Problem:
The output is a word-for-word repeat of the listing below, free of images.

Recorded data:

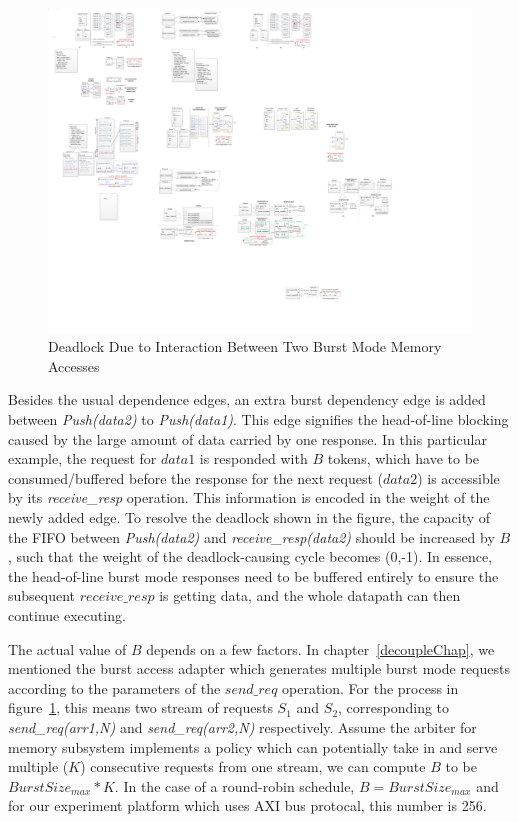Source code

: \begin{figure}[htp]
\begin{center}
\includegraphics[width=1.0\linewidth]{chap4fig/burstDepCoupling.pdf}
\caption{Deadlock Due to Interaction Between Two Burst Mode Memory Accesses
\label{fig:burstDepCop}}
\end{center}
\end{figure}

Besides the usual dependence edges, an extra burst dependency edge is added between \textit{Push(data2)}
to \textit{Push(data1)}. This edge signifies the head-of-line blocking caused by the
large amount of data carried by one response.
In this particular example, the request for $data1$ is responded
with $B$ tokens, which have to be consumed/buffered before the response for the next
request ($data2$) is accessible by its \textit{receive\_resp} operation. This information is encoded
in the weight of the newly added edge.
To resolve the deadlock shown in the figure, the capacity of the FIFO between \textit{Push(data2)} and \textit{receive\_resp(data2)} should be increased by $B$, such
that the weight of the deadlock-causing cycle becomes (0,-1). In essence, the head-of-line 
burst mode responses need to be buffered entirely to ensure the subsequent 
$receive\_resp$ is getting data, and the whole datapath can then continue executing.

The actual value of $B$ depends on a few factors. In chapter~\ref{decoupleChap}, we mentioned the burst access adapter which generates
multiple burst mode requests according to the parameters of the $send\_req$ operation. For the
process in figure~\ref{fig:burstDepCop}, this means two stream of requests $S_1$ and $S_2$, corresponding to \textit{send\_req(arr1,N)} and \textit{send\_req(arr2,N)}  respectively.
Assume the arbiter for memory subsystem implements a policy which can potentially take in and serve multiple ($K$) consecutive requests from one stream, we can compute $B$ to be $BurstSize_{max}*K$. 
In the case of a round-robin schedule, $B = BurstSize_{max}$ and for our experiment platform which uses AXI bus protocal, this number is 256. 

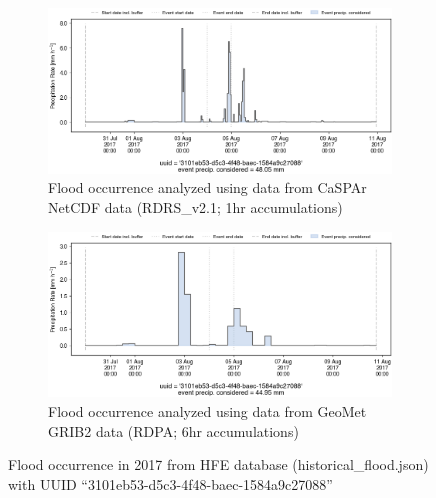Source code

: \documentclass[10pt,a4paper,titlepage,parskip]{scrartcl}
\begin{document}
\begin{figure}[h]
	\begin{subfigure}[a]{1.0\textwidth}
		\centering
		\includegraphics[width=\linewidth]{figures/compare_Geomet_CaSPAr/interpolated_at_stations_occurrence_932_identified-timesteps_RDRS_v2.1.png}
		\caption{Flood occurrence analyzed using data from CaSPAr NetCDF data (RDRS\_v2.1; 1hr accumulations)}
	\end{subfigure}
	\par\bigskip\bigskip
	\begin{subfigure}[b]{1.0\textwidth}
		\centering
		\includegraphics[width=\linewidth]{figures/compare_Geomet_CaSPAr/interpolated_at_stations_occurrence_932_identified-timesteps_rdpa_10km_6f.png}
		\caption{Flood occurrence analyzed using data from GeoMet GRIB2 data (RDPA; 6hr accumulations)}
	\end{subfigure}
	\par\bigskip\bigskip
	\caption{Flood occurrence in 2017 from HFE database (historical\_flood.json) with UUID ``3101eb53-d5c3-4f48-baec-1584a9c27088''}
\end{figure}
\pagebreak
\end{document}
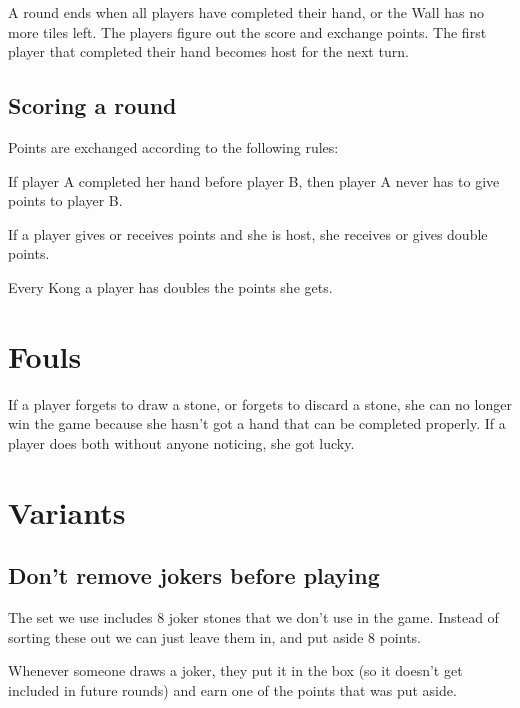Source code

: \documentclass{article}
\begin{document}
A round ends when all players have completed their hand, or the Wall has no more tiles left. The players figure out the score and exchange points. The first player that completed their hand becomes host for the next turn.

\subsection{Scoring a round}
Points are exchanged according to the following rules:
\begin{itemize*}
    \item If player A completed her hand before player B, then player A never has to give points to player B.
    \item If a player gives or receives points and she is host, she receives or gives double points.
    \item Every Kong a player has doubles the points she gets.

\end{itemize*}

\section{Fouls}
If a player forgets to draw a stone, or forgets to discard a stone, she can no longer win the game because she hasn't got a hand that can be completed properly.
If a player does both without anyone noticing, she got lucky.

\section{Variants}
\subsection{Don't remove jokers before playing}
The set we use includes 8 joker stones that we don't use in the game. Instead of sorting these out we can just leave them in, and put aside 8 points.

Whenever someone draws a joker, they put it in the box (so it doesn't get included in future rounds) and earn one of the points that was put aside.

\end{document}
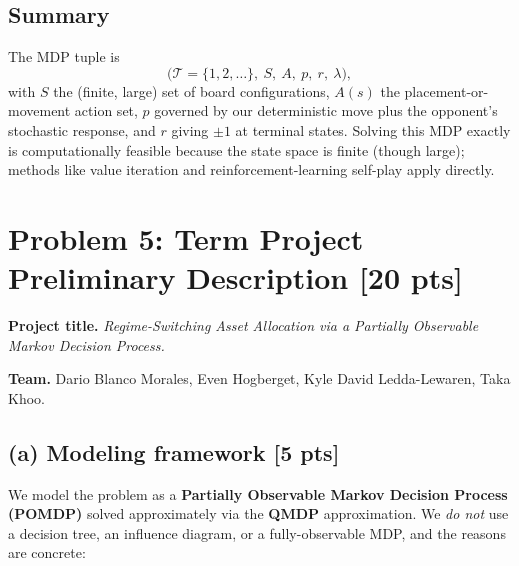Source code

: \documentclass[12pt]{article}
\begin{document}
\subsection*{Summary}

The MDP tuple is
\[
  \big(\mathcal{T} = \{1,2,\ldots\},\ S,\ A,\ p,\ r,\ \lambda\big),
\]
with $S$ the (finite, large) set of board configurations, $A(s)$ the placement-or-movement action set, $p$ governed by our deterministic move plus the opponent's stochastic response, and $r$ giving $\pm 1$ at terminal states. Solving this MDP exactly is computationally feasible because the state space is finite (though large); methods like value iteration and reinforcement-learning self-play apply directly.

\section*{Problem 5: Term Project Preliminary Description \hfill [20 pts]}

\textbf{Project title.} \emph{Regime-Switching Asset Allocation via a Partially Observable Markov Decision Process.}

\textbf{Team.} Dario Blanco Morales, Even Hogberget, Kyle David Ledda-Lewaren, Taka Khoo.

\subsection*{(a) Modeling framework \hfill [5 pts]}

We model the problem as a \textbf{Partially Observable Markov Decision Process (POMDP)} solved approximately via the \textbf{QMDP} approximation. We \emph{do not} use a decision tree, an influence diagram, or a fully-observable MDP, and the reasons are concrete:
\end{document}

Answer to the exercise:
Source code

: \begin{figure}[htp]
\begin{center}
\includegraphics[width=1.0\linewidth]{chap4fig/burstDepCoupling.pdf}
\caption{Deadlock Due to Interaction Between Two Burst Mode Memory Accesses
\label{fig:burstDepCop}}
\end{center}
\end{figure}

Besides the usual dependence edges, an extra burst dependency edge is added between \textit{Push(data2)}
to \textit{Push(data1)}. This edge signifies the head-of-line blocking caused by the
large amount of data carried by one response.
In this particular example, the request for $data1$ is responded
with $B$ tokens, which have to be consumed/buffered before the response for the next
request ($data2$) is accessible by its \textit{receive\_resp} operation. This information is encoded
in the weight of the newly added edge.
To resolve the deadlock shown in the figure, the capacity of the FIFO between \textit{Push(data2)} and \textit{receive\_resp(data2)} should be increased by $B$, such
that the weight of the deadlock-causing cycle becomes (0,-1). In essence, the head-of-line 
burst mode responses need to be buffered entirely to ensure the subsequent 
$receive\_resp$ is getting data, and the whole datapath can then continue executing.

The actual value of $B$ depends on a few factors. In chapter~\ref{decoupleChap}, we mentioned the burst access adapter which generates
multiple burst mode requests according to the parameters of the $send\_req$ operation. For the
process in figure~\ref{fig:burstDepCop}, this means two stream of requests $S_1$ and $S_2$, corresponding to \textit{send\_req(arr1,N)} and \textit{send\_req(arr2,N)}  respectively.
Assume the arbiter for memory subsystem implements a policy which can potentially take in and serve multiple ($K$) consecutive requests from one stream, we can compute $B$ to be $BurstSize_{max}*K$. 
In the case of a round-robin schedule, $B = BurstSize_{max}$ and for our experiment platform which uses AXI bus protocal, this number is 256. 

Source code

: \documentclass[10pt,a4paper,titlepage,parskip]{scrartcl}
\begin{document}
\begin{figure}[h]
	\begin{subfigure}[a]{1.0\textwidth}
		\centering
		\includegraphics[width=\linewidth]{figures/compare_Geomet_CaSPAr/interpolated_at_stations_occurrence_932_identified-timesteps_RDRS_v2.1.png}
		\caption{Flood occurrence analyzed using data from CaSPAr NetCDF data (RDRS\_v2.1; 1hr accumulations)}
	\end{subfigure}
	\par\bigskip\bigskip
	\begin{subfigure}[b]{1.0\textwidth}
		\centering
		\includegraphics[width=\linewidth]{figures/compare_Geomet_CaSPAr/interpolated_at_stations_occurrence_932_identified-timesteps_rdpa_10km_6f.png}
		\caption{Flood occurrence analyzed using data from GeoMet GRIB2 data (RDPA; 6hr accumulations)}
	\end{subfigure}
	\par\bigskip\bigskip
	\caption{Flood occurrence in 2017 from HFE database (historical\_flood.json) with UUID ``3101eb53-d5c3-4f48-baec-1584a9c27088''}
\end{figure}
\pagebreak
\end{document}
Source code

: \documentclass{article}
\begin{document}
A round ends when all players have completed their hand, or the Wall has no more tiles left. The players figure out the score and exchange points. The first player that completed their hand becomes host for the next turn.

\subsection{Scoring a round}
Points are exchanged according to the following rules:
\begin{itemize*}
    \item If player A completed her hand before player B, then player A never has to give points to player B.
    \item If a player gives or receives points and she is host, she receives or gives double points.
    \item Every Kong a player has doubles the points she gets.

\end{itemize*}

\section{Fouls}
If a player forgets to draw a stone, or forgets to discard a stone, she can no longer win the game because she hasn't got a hand that can be completed properly.
If a player does both without anyone noticing, she got lucky.

\section{Variants}
\subsection{Don't remove jokers before playing}
The set we use includes 8 joker stones that we don't use in the game. Instead of sorting these out we can just leave them in, and put aside 8 points.

Whenever someone draws a joker, they put it in the box (so it doesn't get included in future rounds) and earn one of the points that was put aside.

\end{document}
Source code

: \documentclass[12pt]{article}
\begin{document}
\subsection*{Summary}

The MDP tuple is
\[
  \big(\mathcal{T} = \{1,2,\ldots\},\ S,\ A,\ p,\ r,\ \lambda\big),
\]
with $S$ the (finite, large) set of board configurations, $A(s)$ the placement-or-movement action set, $p$ governed by our deterministic move plus the opponent's stochastic response, and $r$ giving $\pm 1$ at terminal states. Solving this MDP exactly is computationally feasible because the state space is finite (though large); methods like value iteration and reinforcement-learning self-play apply directly.

\section*{Problem 5: Term Project Preliminary Description \hfill [20 pts]}

\textbf{Project title.} \emph{Regime-Switching Asset Allocation via a Partially Observable Markov Decision Process.}

\textbf{Team.} Dario Blanco Morales, Even Hogberget, Kyle David Ledda-Lewaren, Taka Khoo.

\subsection*{(a) Modeling framework \hfill [5 pts]}

We model the problem as a \textbf{Partially Observable Markov Decision Process (POMDP)} solved approximately via the \textbf{QMDP} approximation. We \emph{do not} use a decision tree, an influence diagram, or a fully-observable MDP, and the reasons are concrete:
\end{document}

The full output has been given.